** Opening Data shown block **

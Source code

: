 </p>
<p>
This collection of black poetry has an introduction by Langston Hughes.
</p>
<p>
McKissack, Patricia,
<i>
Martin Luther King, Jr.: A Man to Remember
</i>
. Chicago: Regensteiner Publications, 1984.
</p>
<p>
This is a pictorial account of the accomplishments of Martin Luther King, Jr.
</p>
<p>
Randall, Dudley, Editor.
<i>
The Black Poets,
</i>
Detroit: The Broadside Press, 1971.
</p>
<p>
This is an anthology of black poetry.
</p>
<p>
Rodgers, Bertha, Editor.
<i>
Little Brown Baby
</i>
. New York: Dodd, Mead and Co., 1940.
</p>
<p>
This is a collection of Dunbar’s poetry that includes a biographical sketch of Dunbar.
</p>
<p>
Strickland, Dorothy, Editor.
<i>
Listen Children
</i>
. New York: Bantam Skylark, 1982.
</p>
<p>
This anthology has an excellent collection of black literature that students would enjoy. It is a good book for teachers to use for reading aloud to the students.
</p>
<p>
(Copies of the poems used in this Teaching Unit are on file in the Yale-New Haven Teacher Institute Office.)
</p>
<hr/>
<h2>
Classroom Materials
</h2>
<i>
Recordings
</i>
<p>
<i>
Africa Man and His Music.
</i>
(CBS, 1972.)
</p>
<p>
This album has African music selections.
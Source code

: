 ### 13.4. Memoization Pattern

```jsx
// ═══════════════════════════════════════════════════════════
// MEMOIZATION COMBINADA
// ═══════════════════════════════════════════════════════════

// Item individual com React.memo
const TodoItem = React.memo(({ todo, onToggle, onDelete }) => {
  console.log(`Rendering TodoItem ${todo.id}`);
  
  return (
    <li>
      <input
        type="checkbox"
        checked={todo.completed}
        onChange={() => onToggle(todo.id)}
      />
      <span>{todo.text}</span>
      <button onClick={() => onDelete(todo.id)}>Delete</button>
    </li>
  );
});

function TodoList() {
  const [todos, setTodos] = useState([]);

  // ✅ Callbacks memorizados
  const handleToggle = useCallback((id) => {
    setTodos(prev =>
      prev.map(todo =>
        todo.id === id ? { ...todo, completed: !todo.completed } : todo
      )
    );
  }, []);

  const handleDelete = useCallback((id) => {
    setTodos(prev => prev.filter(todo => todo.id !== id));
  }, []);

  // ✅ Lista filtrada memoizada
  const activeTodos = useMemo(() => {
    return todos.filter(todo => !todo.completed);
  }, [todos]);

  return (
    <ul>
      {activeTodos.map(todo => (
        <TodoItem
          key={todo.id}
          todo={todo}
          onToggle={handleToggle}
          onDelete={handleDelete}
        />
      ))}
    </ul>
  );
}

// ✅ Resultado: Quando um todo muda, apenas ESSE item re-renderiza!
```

** Closing Data shown block **
** Opening Data shown block **

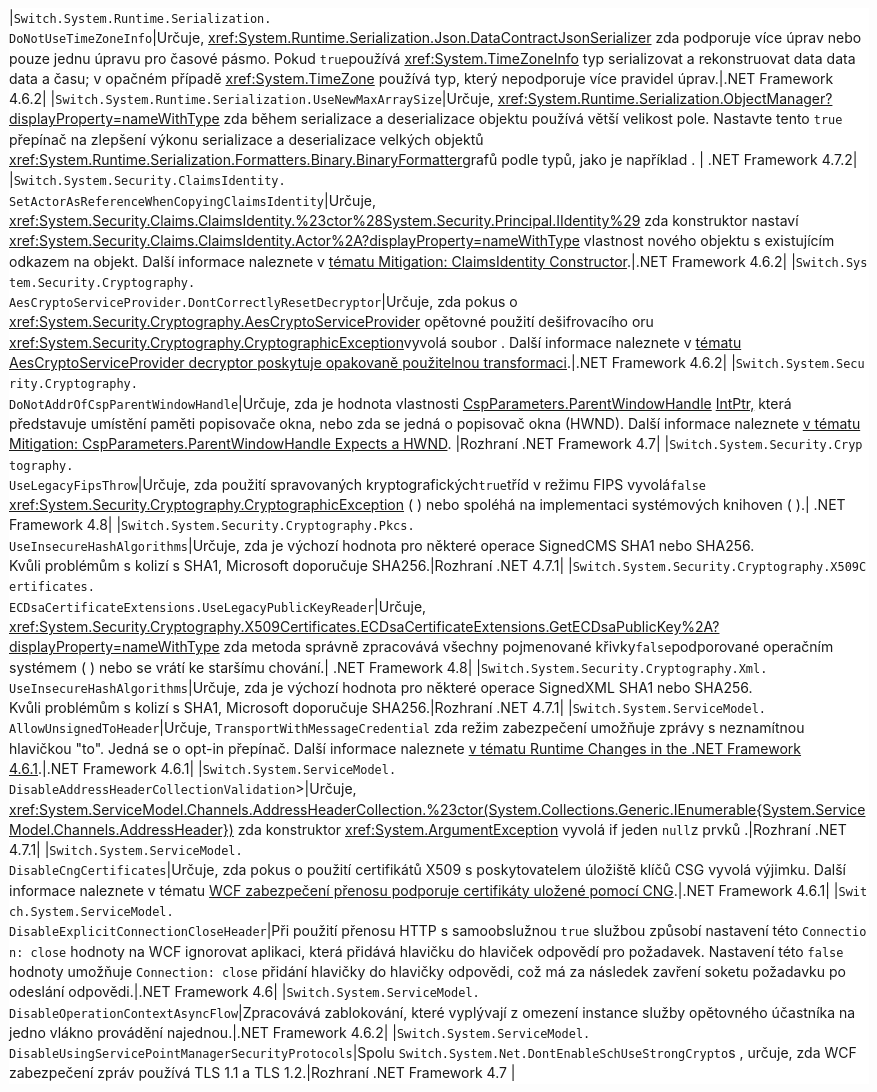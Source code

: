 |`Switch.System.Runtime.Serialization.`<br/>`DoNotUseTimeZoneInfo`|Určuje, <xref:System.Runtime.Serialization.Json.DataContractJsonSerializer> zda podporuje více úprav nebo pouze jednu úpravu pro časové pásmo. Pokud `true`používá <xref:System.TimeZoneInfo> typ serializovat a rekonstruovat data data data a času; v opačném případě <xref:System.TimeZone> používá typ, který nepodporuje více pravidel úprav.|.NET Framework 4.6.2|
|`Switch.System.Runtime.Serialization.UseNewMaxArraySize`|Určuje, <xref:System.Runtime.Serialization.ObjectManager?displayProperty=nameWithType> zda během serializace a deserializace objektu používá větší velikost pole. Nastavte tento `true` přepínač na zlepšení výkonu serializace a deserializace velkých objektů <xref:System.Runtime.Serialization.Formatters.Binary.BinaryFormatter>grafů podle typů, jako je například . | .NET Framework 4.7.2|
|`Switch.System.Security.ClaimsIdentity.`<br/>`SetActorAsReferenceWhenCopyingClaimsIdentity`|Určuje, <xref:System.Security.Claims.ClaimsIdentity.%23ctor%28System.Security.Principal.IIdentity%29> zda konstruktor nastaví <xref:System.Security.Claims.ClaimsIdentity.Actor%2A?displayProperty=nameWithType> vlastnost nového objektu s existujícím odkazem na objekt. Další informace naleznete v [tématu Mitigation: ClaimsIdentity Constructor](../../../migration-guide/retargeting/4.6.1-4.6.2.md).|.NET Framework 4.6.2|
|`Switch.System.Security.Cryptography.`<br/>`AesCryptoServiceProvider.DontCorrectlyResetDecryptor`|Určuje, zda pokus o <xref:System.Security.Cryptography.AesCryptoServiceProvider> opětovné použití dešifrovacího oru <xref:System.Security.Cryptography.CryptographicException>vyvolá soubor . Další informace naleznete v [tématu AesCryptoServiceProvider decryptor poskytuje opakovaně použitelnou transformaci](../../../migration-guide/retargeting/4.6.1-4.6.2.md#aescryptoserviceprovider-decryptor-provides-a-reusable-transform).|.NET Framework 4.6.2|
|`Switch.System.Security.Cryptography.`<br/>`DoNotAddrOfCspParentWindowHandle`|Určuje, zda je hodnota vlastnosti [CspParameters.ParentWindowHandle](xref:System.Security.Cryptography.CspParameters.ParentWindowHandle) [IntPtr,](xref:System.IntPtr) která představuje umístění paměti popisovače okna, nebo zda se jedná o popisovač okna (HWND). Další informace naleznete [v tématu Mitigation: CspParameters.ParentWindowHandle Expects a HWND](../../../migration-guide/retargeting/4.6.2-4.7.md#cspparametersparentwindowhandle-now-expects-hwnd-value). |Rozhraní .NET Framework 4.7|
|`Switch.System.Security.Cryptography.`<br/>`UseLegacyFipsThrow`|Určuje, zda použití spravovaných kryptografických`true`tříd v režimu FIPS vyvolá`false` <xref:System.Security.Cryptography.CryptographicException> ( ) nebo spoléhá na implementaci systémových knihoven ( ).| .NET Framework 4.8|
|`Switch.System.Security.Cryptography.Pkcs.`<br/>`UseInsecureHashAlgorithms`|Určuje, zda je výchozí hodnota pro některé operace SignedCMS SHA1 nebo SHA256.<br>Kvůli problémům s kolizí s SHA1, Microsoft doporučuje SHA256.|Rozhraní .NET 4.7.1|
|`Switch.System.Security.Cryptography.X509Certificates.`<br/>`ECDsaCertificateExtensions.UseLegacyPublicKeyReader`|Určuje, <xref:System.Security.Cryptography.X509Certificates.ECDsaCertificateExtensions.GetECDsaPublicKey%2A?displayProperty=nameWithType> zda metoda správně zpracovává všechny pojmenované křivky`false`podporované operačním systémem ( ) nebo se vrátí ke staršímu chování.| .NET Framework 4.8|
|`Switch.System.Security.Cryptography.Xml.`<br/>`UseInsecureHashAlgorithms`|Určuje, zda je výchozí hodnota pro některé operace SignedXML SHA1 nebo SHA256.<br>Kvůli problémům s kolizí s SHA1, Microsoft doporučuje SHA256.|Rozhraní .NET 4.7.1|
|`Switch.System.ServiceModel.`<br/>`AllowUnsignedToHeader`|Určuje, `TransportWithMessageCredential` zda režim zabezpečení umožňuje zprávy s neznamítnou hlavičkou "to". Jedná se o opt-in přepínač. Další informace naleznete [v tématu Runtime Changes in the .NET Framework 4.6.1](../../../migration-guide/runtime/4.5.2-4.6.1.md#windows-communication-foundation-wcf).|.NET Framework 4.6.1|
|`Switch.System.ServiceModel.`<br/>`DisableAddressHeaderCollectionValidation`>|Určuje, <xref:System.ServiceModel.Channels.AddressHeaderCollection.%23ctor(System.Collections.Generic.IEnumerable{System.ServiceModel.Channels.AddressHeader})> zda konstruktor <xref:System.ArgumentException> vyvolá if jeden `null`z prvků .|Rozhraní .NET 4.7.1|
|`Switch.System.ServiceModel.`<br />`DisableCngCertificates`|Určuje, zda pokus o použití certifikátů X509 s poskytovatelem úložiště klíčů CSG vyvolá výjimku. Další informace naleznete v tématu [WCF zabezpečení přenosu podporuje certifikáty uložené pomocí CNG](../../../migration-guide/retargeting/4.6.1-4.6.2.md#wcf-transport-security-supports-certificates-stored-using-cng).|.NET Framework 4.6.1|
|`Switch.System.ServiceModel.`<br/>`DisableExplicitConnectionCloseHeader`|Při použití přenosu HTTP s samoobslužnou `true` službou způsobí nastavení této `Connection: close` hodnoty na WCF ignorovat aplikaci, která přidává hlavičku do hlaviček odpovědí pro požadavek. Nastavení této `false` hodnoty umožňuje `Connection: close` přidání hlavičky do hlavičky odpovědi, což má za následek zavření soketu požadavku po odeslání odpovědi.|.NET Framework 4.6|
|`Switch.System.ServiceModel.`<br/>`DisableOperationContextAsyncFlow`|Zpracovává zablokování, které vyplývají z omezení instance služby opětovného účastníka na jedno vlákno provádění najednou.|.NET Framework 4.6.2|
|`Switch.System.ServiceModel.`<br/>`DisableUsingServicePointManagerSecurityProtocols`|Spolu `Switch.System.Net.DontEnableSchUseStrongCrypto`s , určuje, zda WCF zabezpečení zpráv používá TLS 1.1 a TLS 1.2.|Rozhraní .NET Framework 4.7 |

** Closing Data shown block **

Looking through the records, copy out every line in which the word "TodoItem" is found.

const TodoItem = React.memo(({ todo, onToggle, onDelete }) => {
  console.log(`Rendering TodoItem ${todo.id}`);
        <TodoItem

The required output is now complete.